(Data for this task begins)
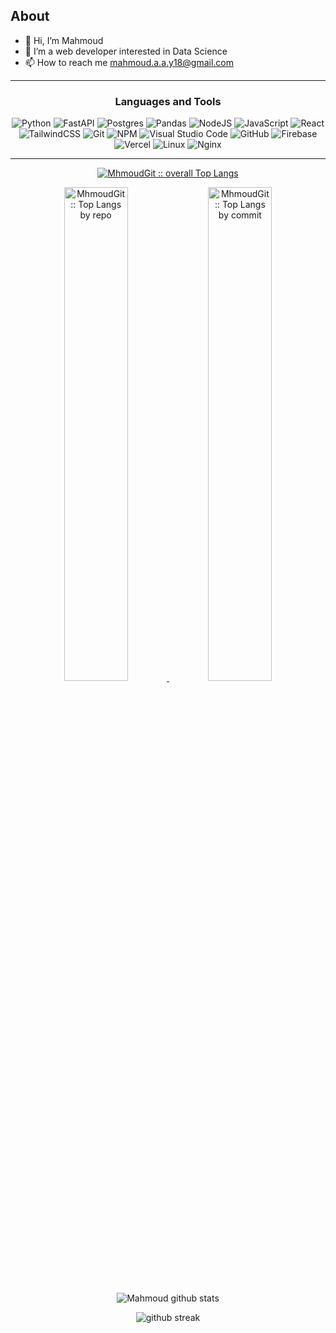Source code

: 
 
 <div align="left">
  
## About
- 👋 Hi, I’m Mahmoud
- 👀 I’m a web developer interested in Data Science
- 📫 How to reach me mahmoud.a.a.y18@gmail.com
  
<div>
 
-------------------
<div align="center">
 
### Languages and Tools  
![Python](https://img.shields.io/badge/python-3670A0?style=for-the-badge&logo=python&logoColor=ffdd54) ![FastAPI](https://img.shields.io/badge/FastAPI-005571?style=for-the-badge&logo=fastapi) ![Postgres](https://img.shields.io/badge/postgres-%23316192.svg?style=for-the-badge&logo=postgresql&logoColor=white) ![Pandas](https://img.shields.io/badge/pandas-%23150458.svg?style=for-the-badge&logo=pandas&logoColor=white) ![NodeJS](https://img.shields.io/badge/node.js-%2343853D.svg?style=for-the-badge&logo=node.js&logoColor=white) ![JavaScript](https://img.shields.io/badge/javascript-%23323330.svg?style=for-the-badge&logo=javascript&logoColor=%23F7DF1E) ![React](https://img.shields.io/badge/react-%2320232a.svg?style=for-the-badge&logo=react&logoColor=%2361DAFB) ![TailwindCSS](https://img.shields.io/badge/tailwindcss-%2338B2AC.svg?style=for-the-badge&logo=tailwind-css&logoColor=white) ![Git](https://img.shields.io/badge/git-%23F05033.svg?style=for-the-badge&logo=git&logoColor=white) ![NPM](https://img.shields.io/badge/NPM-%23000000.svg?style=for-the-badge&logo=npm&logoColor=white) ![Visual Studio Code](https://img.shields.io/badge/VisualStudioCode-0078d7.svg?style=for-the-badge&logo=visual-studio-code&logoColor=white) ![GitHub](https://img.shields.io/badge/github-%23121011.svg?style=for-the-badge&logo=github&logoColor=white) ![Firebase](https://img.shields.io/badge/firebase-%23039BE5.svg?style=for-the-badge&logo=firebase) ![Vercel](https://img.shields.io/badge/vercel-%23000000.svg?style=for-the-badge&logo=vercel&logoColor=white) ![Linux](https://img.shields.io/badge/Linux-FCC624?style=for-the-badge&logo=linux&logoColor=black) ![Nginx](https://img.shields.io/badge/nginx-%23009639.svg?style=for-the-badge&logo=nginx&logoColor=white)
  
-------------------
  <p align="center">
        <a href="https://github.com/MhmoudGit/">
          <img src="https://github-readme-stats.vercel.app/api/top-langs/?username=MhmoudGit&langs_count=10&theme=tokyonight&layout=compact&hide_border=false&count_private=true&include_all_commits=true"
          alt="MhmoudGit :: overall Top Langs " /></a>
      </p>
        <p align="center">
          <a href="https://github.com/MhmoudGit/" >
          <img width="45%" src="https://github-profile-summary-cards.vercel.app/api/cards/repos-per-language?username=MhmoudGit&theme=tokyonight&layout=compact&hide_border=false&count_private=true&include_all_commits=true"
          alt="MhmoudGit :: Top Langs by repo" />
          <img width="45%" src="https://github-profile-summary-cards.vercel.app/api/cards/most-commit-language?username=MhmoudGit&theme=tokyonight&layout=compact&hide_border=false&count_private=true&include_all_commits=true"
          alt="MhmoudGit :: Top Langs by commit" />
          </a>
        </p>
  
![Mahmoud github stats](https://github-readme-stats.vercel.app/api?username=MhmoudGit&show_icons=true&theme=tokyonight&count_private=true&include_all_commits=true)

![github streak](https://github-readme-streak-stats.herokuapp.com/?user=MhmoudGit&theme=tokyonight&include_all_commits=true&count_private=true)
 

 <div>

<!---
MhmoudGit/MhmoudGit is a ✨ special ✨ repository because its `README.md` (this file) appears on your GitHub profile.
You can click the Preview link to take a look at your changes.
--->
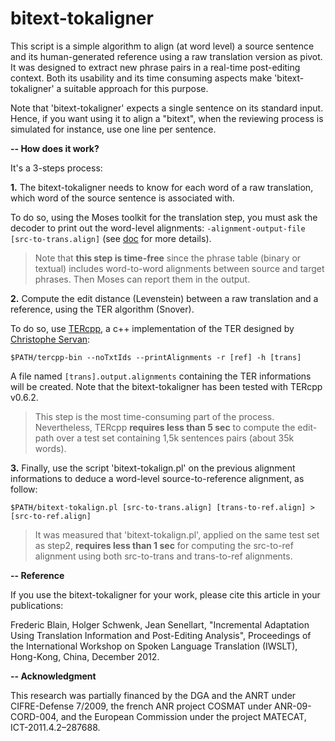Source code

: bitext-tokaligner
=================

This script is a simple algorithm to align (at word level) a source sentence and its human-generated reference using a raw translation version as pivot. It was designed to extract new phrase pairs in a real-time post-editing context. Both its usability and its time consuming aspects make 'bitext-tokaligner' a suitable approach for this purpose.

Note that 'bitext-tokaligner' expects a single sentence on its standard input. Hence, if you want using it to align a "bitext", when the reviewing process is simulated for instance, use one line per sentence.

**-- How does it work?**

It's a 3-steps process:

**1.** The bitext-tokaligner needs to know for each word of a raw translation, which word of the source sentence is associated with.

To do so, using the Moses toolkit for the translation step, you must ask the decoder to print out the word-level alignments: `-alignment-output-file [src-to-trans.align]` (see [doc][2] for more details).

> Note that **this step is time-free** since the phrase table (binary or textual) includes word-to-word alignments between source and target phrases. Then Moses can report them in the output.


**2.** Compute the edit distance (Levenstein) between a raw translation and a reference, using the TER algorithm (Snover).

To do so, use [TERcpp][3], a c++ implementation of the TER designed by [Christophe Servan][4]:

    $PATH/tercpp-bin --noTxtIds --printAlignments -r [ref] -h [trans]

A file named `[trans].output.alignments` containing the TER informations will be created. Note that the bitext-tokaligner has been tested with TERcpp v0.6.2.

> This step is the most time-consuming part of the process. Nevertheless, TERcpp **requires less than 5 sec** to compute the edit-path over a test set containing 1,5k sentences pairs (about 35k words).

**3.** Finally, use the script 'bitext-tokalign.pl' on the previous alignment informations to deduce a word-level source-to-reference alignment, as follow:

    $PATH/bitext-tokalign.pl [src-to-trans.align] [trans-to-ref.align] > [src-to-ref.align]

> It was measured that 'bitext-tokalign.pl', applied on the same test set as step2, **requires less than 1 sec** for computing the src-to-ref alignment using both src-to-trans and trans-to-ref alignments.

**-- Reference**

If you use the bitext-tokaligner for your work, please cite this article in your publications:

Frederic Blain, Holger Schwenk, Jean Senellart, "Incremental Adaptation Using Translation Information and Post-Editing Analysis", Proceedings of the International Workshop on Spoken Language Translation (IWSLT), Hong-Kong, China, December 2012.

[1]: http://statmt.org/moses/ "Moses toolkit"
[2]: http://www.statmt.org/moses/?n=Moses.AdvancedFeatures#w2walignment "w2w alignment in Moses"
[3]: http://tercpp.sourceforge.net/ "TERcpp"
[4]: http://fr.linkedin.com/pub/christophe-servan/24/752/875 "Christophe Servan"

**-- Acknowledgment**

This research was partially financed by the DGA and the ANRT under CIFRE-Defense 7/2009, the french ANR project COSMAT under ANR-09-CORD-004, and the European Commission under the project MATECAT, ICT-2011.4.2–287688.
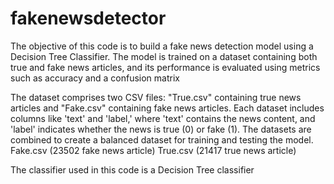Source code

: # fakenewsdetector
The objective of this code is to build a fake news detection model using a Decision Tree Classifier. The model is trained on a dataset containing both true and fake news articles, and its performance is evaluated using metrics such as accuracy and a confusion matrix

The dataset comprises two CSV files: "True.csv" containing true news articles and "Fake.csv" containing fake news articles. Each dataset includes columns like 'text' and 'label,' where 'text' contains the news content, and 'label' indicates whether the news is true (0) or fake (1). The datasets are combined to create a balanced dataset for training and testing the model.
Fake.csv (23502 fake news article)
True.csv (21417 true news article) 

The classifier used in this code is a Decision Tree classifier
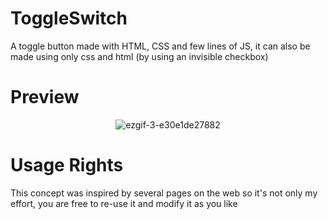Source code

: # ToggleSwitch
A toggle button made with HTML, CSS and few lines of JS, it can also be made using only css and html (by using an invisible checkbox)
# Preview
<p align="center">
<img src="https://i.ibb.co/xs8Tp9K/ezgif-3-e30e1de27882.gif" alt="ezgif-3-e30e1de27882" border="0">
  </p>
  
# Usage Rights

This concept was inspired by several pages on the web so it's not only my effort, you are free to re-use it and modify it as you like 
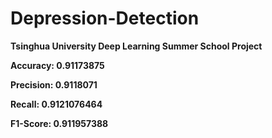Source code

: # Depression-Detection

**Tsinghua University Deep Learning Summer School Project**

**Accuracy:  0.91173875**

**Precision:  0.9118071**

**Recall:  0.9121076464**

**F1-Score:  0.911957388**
(Data for this task ends)
- **Work item**: All the records above need to be given again word for word. Skip the pictures.

- **Answer space**:
Source code

: 
 
 <div align="left">
  
## About
- 👋 Hi, I’m Mahmoud
- 👀 I’m a web developer interested in Data Science
- 📫 How to reach me mahmoud.a.a.y18@gmail.com
  
<div>
 
-------------------
<div align="center">
 
### Languages and Tools  
![Python](https://img.shields.io/badge/python-3670A0?style=for-the-badge&logo=python&logoColor=ffdd54) ![FastAPI](https://img.shields.io/badge/FastAPI-005571?style=for-the-badge&logo=fastapi) ![Postgres](https://img.shields.io/badge/postgres-%23316192.svg?style=for-the-badge&logo=postgresql&logoColor=white) ![Pandas](https://img.shields.io/badge/pandas-%23150458.svg?style=for-the-badge&logo=pandas&logoColor=white) ![NodeJS](https://img.shields.io/badge/node.js-%2343853D.svg?style=for-the-badge&logo=node.js&logoColor=white) ![JavaScript](https://img.shields.io/badge/javascript-%23323330.svg?style=for-the-badge&logo=javascript&logoColor=%23F7DF1E) ![React](https://img.shields.io/badge/react-%2320232a.svg?style=for-the-badge&logo=react&logoColor=%2361DAFB) ![TailwindCSS](https://img.shields.io/badge/tailwindcss-%2338B2AC.svg?style=for-the-badge&logo=tailwind-css&logoColor=white) ![Git](https://img.shields.io/badge/git-%23F05033.svg?style=for-the-badge&logo=git&logoColor=white) ![NPM](https://img.shields.io/badge/NPM-%23000000.svg?style=for-the-badge&logo=npm&logoColor=white) ![Visual Studio Code](https://img.shields.io/badge/VisualStudioCode-0078d7.svg?style=for-the-badge&logo=visual-studio-code&logoColor=white) ![GitHub](https://img.shields.io/badge/github-%23121011.svg?style=for-the-badge&logo=github&logoColor=white) ![Firebase](https://img.shields.io/badge/firebase-%23039BE5.svg?style=for-the-badge&logo=firebase) ![Vercel](https://img.shields.io/badge/vercel-%23000000.svg?style=for-the-badge&logo=vercel&logoColor=white) ![Linux](https://img.shields.io/badge/Linux-FCC624?style=for-the-badge&logo=linux&logoColor=black) ![Nginx](https://img.shields.io/badge/nginx-%23009639.svg?style=for-the-badge&logo=nginx&logoColor=white)
  
-------------------
  <p align="center">
        <a href="https://github.com/MhmoudGit/">
          <img src="https://github-readme-stats.vercel.app/api/top-langs/?username=MhmoudGit&langs_count=10&theme=tokyonight&layout=compact&hide_border=false&count_private=true&include_all_commits=true"
          alt="MhmoudGit :: overall Top Langs " /></a>
      </p>
        <p align="center">
          <a href="https://github.com/MhmoudGit/" >
          <img width="45%" src="https://github-profile-summary-cards.vercel.app/api/cards/repos-per-language?username=MhmoudGit&theme=tokyonight&layout=compact&hide_border=false&count_private=true&include_all_commits=true"
          alt="MhmoudGit :: Top Langs by repo" />
          <img width="45%" src="https://github-profile-summary-cards.vercel.app/api/cards/most-commit-language?username=MhmoudGit&theme=tokyonight&layout=compact&hide_border=false&count_private=true&include_all_commits=true"
          alt="MhmoudGit :: Top Langs by commit" />
          </a>
        </p>
  
![Mahmoud github stats](https://github-readme-stats.vercel.app/api?username=MhmoudGit&show_icons=true&theme=tokyonight&count_private=true&include_all_commits=true)

![github streak](https://github-readme-streak-stats.herokuapp.com/?user=MhmoudGit&theme=tokyonight&include_all_commits=true&count_private=true)
 

 <div>

<!---
MhmoudGit/MhmoudGit is a ✨ special ✨ repository because its `README.md` (this file) appears on your GitHub profile.
You can click the Preview link to take a look at your changes.
--->
Source code

: bitext-tokaligner
=================

This script is a simple algorithm to align (at word level) a source sentence and its human-generated reference using a raw translation version as pivot. It was designed to extract new phrase pairs in a real-time post-editing context. Both its usability and its time consuming aspects make 'bitext-tokaligner' a suitable approach for this purpose.

Note that 'bitext-tokaligner' expects a single sentence on its standard input. Hence, if you want using it to align a "bitext", when the reviewing process is simulated for instance, use one line per sentence.

**-- How does it work?**

It's a 3-steps process:

**1.** The bitext-tokaligner needs to know for each word of a raw translation, which word of the source sentence is associated with.

To do so, using the Moses toolkit for the translation step, you must ask the decoder to print out the word-level alignments: `-alignment-output-file [src-to-trans.align]` (see [doc][2] for more details).

> Note that **this step is time-free** since the phrase table (binary or textual) includes word-to-word alignments between source and target phrases. Then Moses can report them in the output.


**2.** Compute the edit distance (Levenstein) between a raw translation and a reference, using the TER algorithm (Snover).

To do so, use [TERcpp][3], a c++ implementation of the TER designed by [Christophe Servan][4]:

    $PATH/tercpp-bin --noTxtIds --printAlignments -r [ref] -h [trans]

A file named `[trans].output.alignments` containing the TER informations will be created. Note that the bitext-tokaligner has been tested with TERcpp v0.6.2.

> This step is the most time-consuming part of the process. Nevertheless, TERcpp **requires less than 5 sec** to compute the edit-path over a test set containing 1,5k sentences pairs (about 35k words).

**3.** Finally, use the script 'bitext-tokalign.pl' on the previous alignment informations to deduce a word-level source-to-reference alignment, as follow:

    $PATH/bitext-tokalign.pl [src-to-trans.align] [trans-to-ref.align] > [src-to-ref.align]

> It was measured that 'bitext-tokalign.pl', applied on the same test set as step2, **requires less than 1 sec** for computing the src-to-ref alignment using both src-to-trans and trans-to-ref alignments.

**-- Reference**

If you use the bitext-tokaligner for your work, please cite this article in your publications:

Frederic Blain, Holger Schwenk, Jean Senellart, "Incremental Adaptation Using Translation Information and Post-Editing Analysis", Proceedings of the International Workshop on Spoken Language Translation (IWSLT), Hong-Kong, China, December 2012.

[1]: http://statmt.org/moses/ "Moses toolkit"
[2]: http://www.statmt.org/moses/?n=Moses.AdvancedFeatures#w2walignment "w2w alignment in Moses"
[3]: http://tercpp.sourceforge.net/ "TERcpp"
[4]: http://fr.linkedin.com/pub/christophe-servan/24/752/875 "Christophe Servan"

**-- Acknowledgment**

This research was partially financed by the DGA and the ANRT under CIFRE-Defense 7/2009, the french ANR project COSMAT under ANR-09-CORD-004, and the European Commission under the project MATECAT, ICT-2011.4.2–287688.
Source code

: # fakenewsdetector
The objective of this code is to build a fake news detection model using a Decision Tree Classifier. The model is trained on a dataset containing both true and fake news articles, and its performance is evaluated using metrics such as accuracy and a confusion matrix

The dataset comprises two CSV files: "True.csv" containing true news articles and "Fake.csv" containing fake news articles. Each dataset includes columns like 'text' and 'label,' where 'text' contains the news content, and 'label' indicates whether the news is true (0) or fake (1). The datasets are combined to create a balanced dataset for training and testing the model.
Fake.csv (23502 fake news article)
True.csv (21417 true news article) 

The classifier used in this code is a Decision Tree classifier
Source code

: # ToggleSwitch
A toggle button made with HTML, CSS and few lines of JS, it can also be made using only css and html (by using an invisible checkbox)
# Preview
<p align="center">
<img src="https://i.ibb.co/xs8Tp9K/ezgif-3-e30e1de27882.gif" alt="ezgif-3-e30e1de27882" border="0">
  </p>
  
# Usage Rights

This concept was inspired by several pages on the web so it's not only my effort, you are free to re-use it and modify it as you like 
Source code

: # Depression-Detection

**Tsinghua University Deep Learning Summer School Project**

**Accuracy:  0.91173875**

**Precision:  0.9118071**

**Recall:  0.9121076464**

**F1-Score:  0.911957388**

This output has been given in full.